## ACTIVITY
Leave the images out. Give every line below again, precisely.

>>>

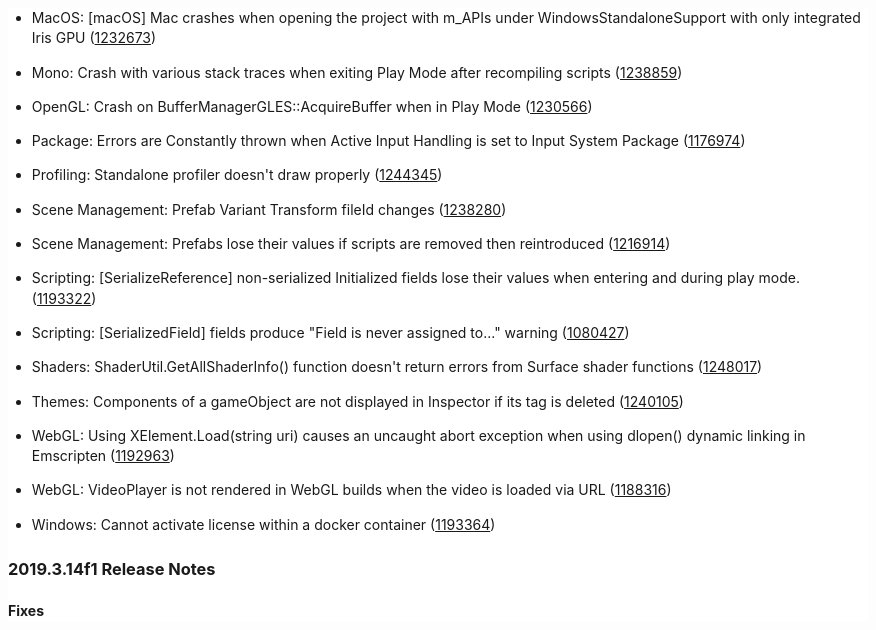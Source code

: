 *   MacOS: \[macOS\] Mac crashes when opening the project with m\_APIs under WindowsStandaloneSupport with only integrated Iris GPU ([1232673](https://issuetracker.unity3d.com/issues/macos-mac-crashes-when-opening-the-project-with-m-apis-under-windowsstandalonesupport-with-only-integrated-iris-gpu))
    
*   Mono: Crash with various stack traces when exiting Play Mode after recompiling scripts ([1238859](https://issuetracker.unity3d.com/issues/crash-with-various-stack-traces-when-exiting-play-mode-after-recompiling-scripts))
    
*   OpenGL: Crash on BufferManagerGLES::AcquireBuffer when in Play Mode ([1230566](https://issuetracker.unity3d.com/issues/opengl-crash-on-buffermanagergles-acquirebuffer-when-in-play-mode))
    
*   Package: Errors are Constantly thrown when Active Input Handling is set to Input System Package ([1176974](https://issuetracker.unity3d.com/issues/urp-errors-are-constantly-thrown-when-active-input-handling-is-set-to-input-system-package))
    
*   Profiling: Standalone profiler doesn't draw properly ([1244345](https://issuetracker.unity3d.com/issues/standalone-profiler-doesnt-draw-properly))
    
*   Scene Management: Prefab Variant Transform fileId changes ([1238280](https://issuetracker.unity3d.com/issues/prefab-variant-transform-fileid-changes))
    
*   Scene Management: Prefabs lose their values if scripts are removed then reintroduced ([1216914](https://issuetracker.unity3d.com/issues/prefabs-lose-their-values-if-scripts-are-removed-then-reintroduced))
    
*   Scripting: \[SerializeReference\] non-serialized Initialized fields lose their values when entering and during play mode. ([1193322](https://issuetracker.unity3d.com/issues/serializereference-non-serialized-initialized-fields-lose-their-values-when-entering-play-mode))
    
*   Scripting: \[SerializedField\] fields produce "Field is never assigned to..." warning ([1080427](https://issuetracker.unity3d.com/issues/serializedfield-fields-produce-field-is-never-assigned-to-dot-dot-dot-warning))
    
*   Shaders: ShaderUtil.GetAllShaderInfo() function doesn't return errors from Surface shader functions ([1248017](https://issuetracker.unity3d.com/issues/shaderutil-dot-getallshaderinfo-function-doesnt-return-errors-from-surface-shader-functions))
    
*   Themes: Components of a gameObject are not displayed in Inspector if its tag is deleted ([1240105](https://issuetracker.unity3d.com/issues/themes-components-of-a-gameobject-are-not-displayed-in-inspector-if-its-tag-is-deleted))
    
*   WebGL: Using XElement.Load(string uri) causes an uncaught abort exception when using dlopen() dynamic linking in Emscripten ([1192963](https://issuetracker.unity3d.com/issues/webgl-built-project-causes-an-uncaught-abort-exception-when-using-dlopen-dynamic-linking-in-emscripten))
    
*   WebGL: VideoPlayer is not rendered in WebGL builds when the video is loaded via URL ([1188316](https://issuetracker.unity3d.com/issues/webgl-videoplayer-is-not-rendered-in-webgl-builds-when-the-video-is-loaded-via-url))
    
*   Windows: Cannot activate license within a docker container ([1193364](https://issuetracker.unity3d.com/issues/cannot-activate-license-within-a-docker-container))
    

### 2019.3.14f1 Release Notes

#### Fixes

<<<

## FINISHED EXERCISE
Source code

: *   MacOS: \[macOS\] Mac crashes when opening the project with m\_APIs under WindowsStandaloneSupport with only integrated Iris GPU ([1232673](https://issuetracker.unity3d.com/issues/macos-mac-crashes-when-opening-the-project-with-m-apis-under-windowsstandalonesupport-with-only-integrated-iris-gpu))
    
*   Mono: Crash with various stack traces when exiting Play Mode after recompiling scripts ([1238859](https://issuetracker.unity3d.com/issues/crash-with-various-stack-traces-when-exiting-play-mode-after-recompiling-scripts))
    
*   OpenGL: Crash on BufferManagerGLES::AcquireBuffer when in Play Mode ([1230566](https://issuetracker.unity3d.com/issues/opengl-crash-on-buffermanagergles-acquirebuffer-when-in-play-mode))
    
*   Package: Errors are Constantly thrown when Active Input Handling is set to Input System Package ([1176974](https://issuetracker.unity3d.com/issues/urp-errors-are-constantly-thrown-when-active-input-handling-is-set-to-input-system-package))
    
*   Profiling: Standalone profiler doesn't draw properly ([1244345](https://issuetracker.unity3d.com/issues/standalone-profiler-doesnt-draw-properly))
    
*   Scene Management: Prefab Variant Transform fileId changes ([1238280](https://issuetracker.unity3d.com/issues/prefab-variant-transform-fileid-changes))
    
*   Scene Management: Prefabs lose their values if scripts are removed then reintroduced ([1216914](https://issuetracker.unity3d.com/issues/prefabs-lose-their-values-if-scripts-are-removed-then-reintroduced))
    
*   Scripting: \[SerializeReference\] non-serialized Initialized fields lose their values when entering and during play mode. ([1193322](https://issuetracker.unity3d.com/issues/serializereference-non-serialized-initialized-fields-lose-their-values-when-entering-play-mode))
    
*   Scripting: \[SerializedField\] fields produce "Field is never assigned to..." warning ([1080427](https://issuetracker.unity3d.com/issues/serializedfield-fields-produce-field-is-never-assigned-to-dot-dot-dot-warning))
    
*   Shaders: ShaderUtil.GetAllShaderInfo() function doesn't return errors from Surface shader functions ([1248017](https://issuetracker.unity3d.com/issues/shaderutil-dot-getallshaderinfo-function-doesnt-return-errors-from-surface-shader-functions))
    
*   Themes: Components of a gameObject are not displayed in Inspector if its tag is deleted ([1240105](https://issuetracker.unity3d.com/issues/themes-components-of-a-gameobject-are-not-displayed-in-inspector-if-its-tag-is-deleted))
    
*   WebGL: Using XElement.Load(string uri) causes an uncaught abort exception when using dlopen() dynamic linking in Emscripten ([1192963](https://issuetracker.unity3d.com/issues/webgl-built-project-causes-an-uncaught-abort-exception-when-using-dlopen-dynamic-linking-in-emscripten))
    
*   WebGL: VideoPlayer is not rendered in WebGL builds when the video is loaded via URL ([1188316](https://issuetracker.unity3d.com/issues/webgl-videoplayer-is-not-rendered-in-webgl-builds-when-the-video-is-loaded-via-url))
    
*   Windows: Cannot activate license within a docker container ([1193364](https://issuetracker.unity3d.com/issues/cannot-activate-license-within-a-docker-container))
    

### 2019.3.14f1 Release Notes

#### Fixes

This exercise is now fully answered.